Brenda King, who is disabled due to complications from cancer surgery, has been living at the Nativity Village complex for the past three years. And while she said she was not aware of the legal wranglings that have surrounded the complex during that time, she’s happy with the accommodations.

“I’ve enjoyed living here,” King said Friday. “It’s a nice place, and if we have any problems they have a maintenance guy who takes care of them. This is a nice little community where nobody bothers us. I’m happy to be living here.”

Many who decry the deal brokered by the city over the management of Nativity Village for the next five years are not aware of the restrictions under which the development will be operated. Monthly payments will not be controlled by CGFRC but will instead be placed into an escrow account that will be monitored by Community and Economic Development officials. Hawkins and her staff have also worked up a five-year Capital Improvement Plan through which repairs will be prioritized.

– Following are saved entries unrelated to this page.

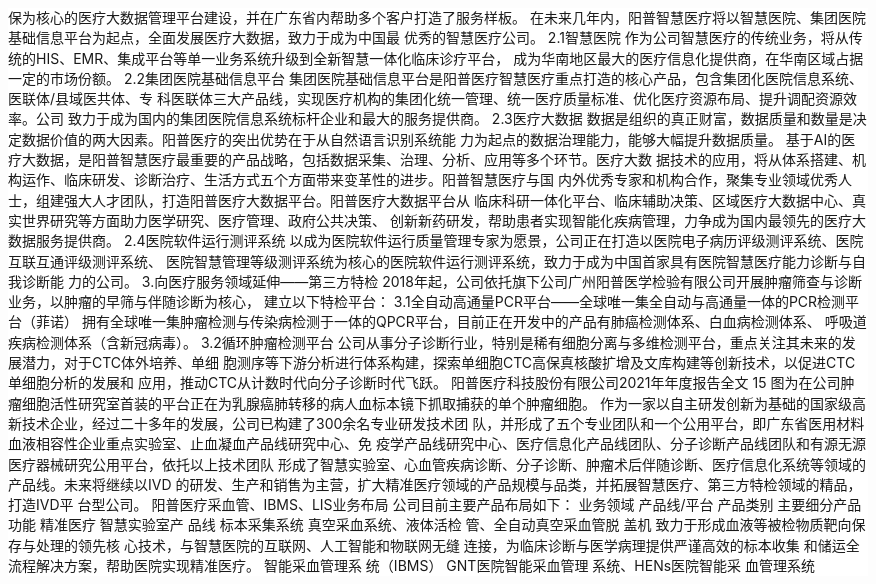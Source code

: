 保为核心的医疗大数据管理平台建设，并在广东省内帮助多个客户打造了服务样板。
在未来几年内，阳普智慧医疗将以智慧医院、集团医院基础信息平台为起点，全面发展医疗大数据，致力于成为中国最
优秀的智慧医疗公司。
2.1智慧医院
作为公司智慧医疗的传统业务，将从传统的HIS、EMR、集成平台等单一业务系统升级到全新智慧一体化临床诊疗平台，
成为华南地区最大的医疗信息化提供商，在华南区域占据一定的市场份额。
2.2集团医院基础信息平台
集团医院基础信息平台是阳普医疗智慧医疗重点打造的核心产品，包含集团化医院信息系统、医联体/县域医共体、专
科医联体三大产品线，实现医疗机构的集团化统一管理、统一医疗质量标准、优化医疗资源布局、提升调配资源效率。公司
致力于成为国内的集团医院信息系统标杆企业和最大的服务提供商。
2.3医疗大数据
数据是组织的真正财富，数据质量和数量是决定数据价值的两大因素。阳普医疗的突出优势在于从自然语言识别系统能
力为起点的数据治理能力，能够大幅提升数据质量。
基于AI的医疗大数据，是阳普智慧医疗最重要的产品战略，包括数据采集、治理、分析、应用等多个环节。医疗大数
据技术的应用，将从体系搭建、机构运作、临床研发、诊断治疗、生活方式五个方面带来变革性的进步。阳普智慧医疗与国
内外优秀专家和机构合作，聚集专业领域优秀人士，组建强大人才团队，打造阳普医疗大数据平台。阳普医疗大数据平台从
临床科研一体化平台、临床辅助决策、区域医疗大数据中心、真实世界研究等方面助力医学研究、医疗管理、政府公共决策、
创新新药研发，帮助患者实现智能化疾病管理，力争成为国内最领先的医疗大数据服务提供商。
2.4医院软件运行测评系统
以成为医院软件运行质量管理专家为愿景，公司正在打造以医院电子病历评级测评系统、医院互联互通评级测评系统、
医院智慧管理等级测评系统为核心的医院软件运行测评系统，致力于成为中国首家具有医院智慧医疗能力诊断与自我诊断能
力的公司。
3.向医疗服务领域延伸——第三方特检
2018年起，公司依托旗下公司广州阳普医学检验有限公司开展肿瘤筛查与诊断业务，以肿瘤的早筛与伴随诊断为核心，
建立以下特检平台：
3.1全自动高通量PCR平台——全球唯一集全自动与高通量一体的PCR检测平台（菲诺）
拥有全球唯一集肿瘤检测与传染病检测于一体的QPCR平台，目前正在开发中的产品有肺癌检测体系、白血病检测体系、
呼吸道疾病检测体系（含新冠病毒）。
3.2循环肿瘤检测平台
公司从事分子诊断行业，特别是稀有细胞分离与多维检测平台，重点关注其未来的发展潜力，对于CTC体外培养、单细
胞测序等下游分析进行体系构建，探索单细胞CTC高保真核酸扩增及文库构建等创新技术，以促进CTC单细胞分析的发展和
应用，推动CTC从计数时代向分子诊断时代飞跃。
阳普医疗科技股份有限公司2021年年度报告全文
15
图为在公司肿瘤细胞活性研究室首装的平台正在为乳腺癌肺转移的病人血标本镜下抓取捕获的单个肿瘤细胞。
作为一家以自主研发创新为基础的国家级高新技术企业，经过二十多年的发展，公司已构建了300余名专业研发技术团
队，并形成了五个专业团队和一个公用平台，即广东省医用材料血液相容性企业重点实验室、止血凝血产品线研究中心、免
疫学产品线研究中心、医疗信息化产品线团队、分子诊断产品线团队和有源无源医疗器械研究公用平台，依托以上技术团队
形成了智慧实验室、心血管疾病诊断、分子诊断、肿瘤术后伴随诊断、医疗信息化系统等领域的产品线。未来将继续以IVD
的研发、生产和销售为主营，扩大精准医疗领域的产品规模与品类，并拓展智慧医疗、第三方特检领域的精品，打造IVD平
台型公司。
阳普医疗采血管、IBMS、LIS业务布局
公司目前主要产品布局如下：
业务领域
产品线/平台
产品类别
主要细分产品
功能
精准医疗
智慧实验室产
品线
标本采集系统
真空采血系统、液体活检
管、全自动真空采血管脱
盖机
致力于形成血液等被检物质靶向保存与处理的领先核
心技术，与智慧医院的互联网、人工智能和物联网无缝
连接，为临床诊断与医学病理提供严谨高效的标本收集
和储运全流程解决方案，帮助医院实现精准医疗。
智能采血管理系
统（IBMS）
GNT医院智能采血管理
系统、HENs医院智能采
血管理系统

The plan calls for $99,374 in repairs for each of the five years of the plan, $75,000 of which will come from the escrow account.

“An auditor has projected that Cutliff Grove will generate around $200,000 in income a year,” CED’s Brown said. “Of that money, $100,000 will be used for expenses such as property taxes and insurance. The $75,000 escrow payments are part of the other $100,000 that will be used to make repairs.

“At the end of the five-year period, once the necessary repairs are made, Cutliff Grove should be able to realize around $30,000 a year in funding that it can put back into Nativity Village.”

New Albany City Commissioner B.J. Fletcher said she’s willing to give the new plan a chance.

“I respect the decision that was made by the City Commission,” Fletcher, who was sworn in as a member of that body Monday, said. “Now that I understand it better, it’s an agreement I can take to my constituents. But a lot of them are frustrated because this project was not handled right from the beginning. They argue that a government is not supposed to be a bank, and I agree with that. But for now, it is what it is.

“But I intend to monitor this situation closely as long as I’m on the commission. From what I understand, there is now a contract in place that no number of lawyers can dispute. The first time there is an issue with collecting payments due or a question about the way the money is spent, I will be the first one to speak out. If there are more problems, I will be the first one to demand that we rescind our agreement and default on that property.”

Hawkins said the plan approved by the commission is set up to make sure it works.

“I think this agreement is best for Cutliff Grove and for the taxpayers of the city,” the interim CED director said. “A plan is in place now that will protect the city’s assets and allow Cutliff Grove to provide affordable and decent housing to low- and moderate-income families. I think everyone’s on board now.”

Hawkins’ colleague offers another seldom-discussed benefit provided by Nativity Village.

“What folks haven’t been talking about is the impact this project has had on that area,” Brown said. “Before New Jerusalem built that complex, that part of the city was overrun with drugs, prostitution, gangs. There were poles in a lot of the houses where people were having pole dancing right there in the neighborhood.

“They’ve methodically and systematically cleared that out. It’s gone now. And Cutliff Grove is committed to making sure that that remains a decent community.”

Taylor said he’s taken pains to make sure the city doesn’t lose sight of Nativity Village again.

“There are no absolutes, there never are, but we’ve put a plan in place to try and fix the problems at Nativity Village,” the city manager said. “This is one of (Assistant City Manager) Lonnie’s (Ballard) duties, and he’s going to be focused on Cutliff Grove. This office is going to be focused on it, the mayor is insisting on quarterly reports, and the commission is interested in there being a workable solution.

“The agreement wasn’t the one that Cutliff Grove wanted, and it wasn’t exactly what the city wanted. But we both can live with it, and we’re committed to working together in the future. We’ve got to make this one work.”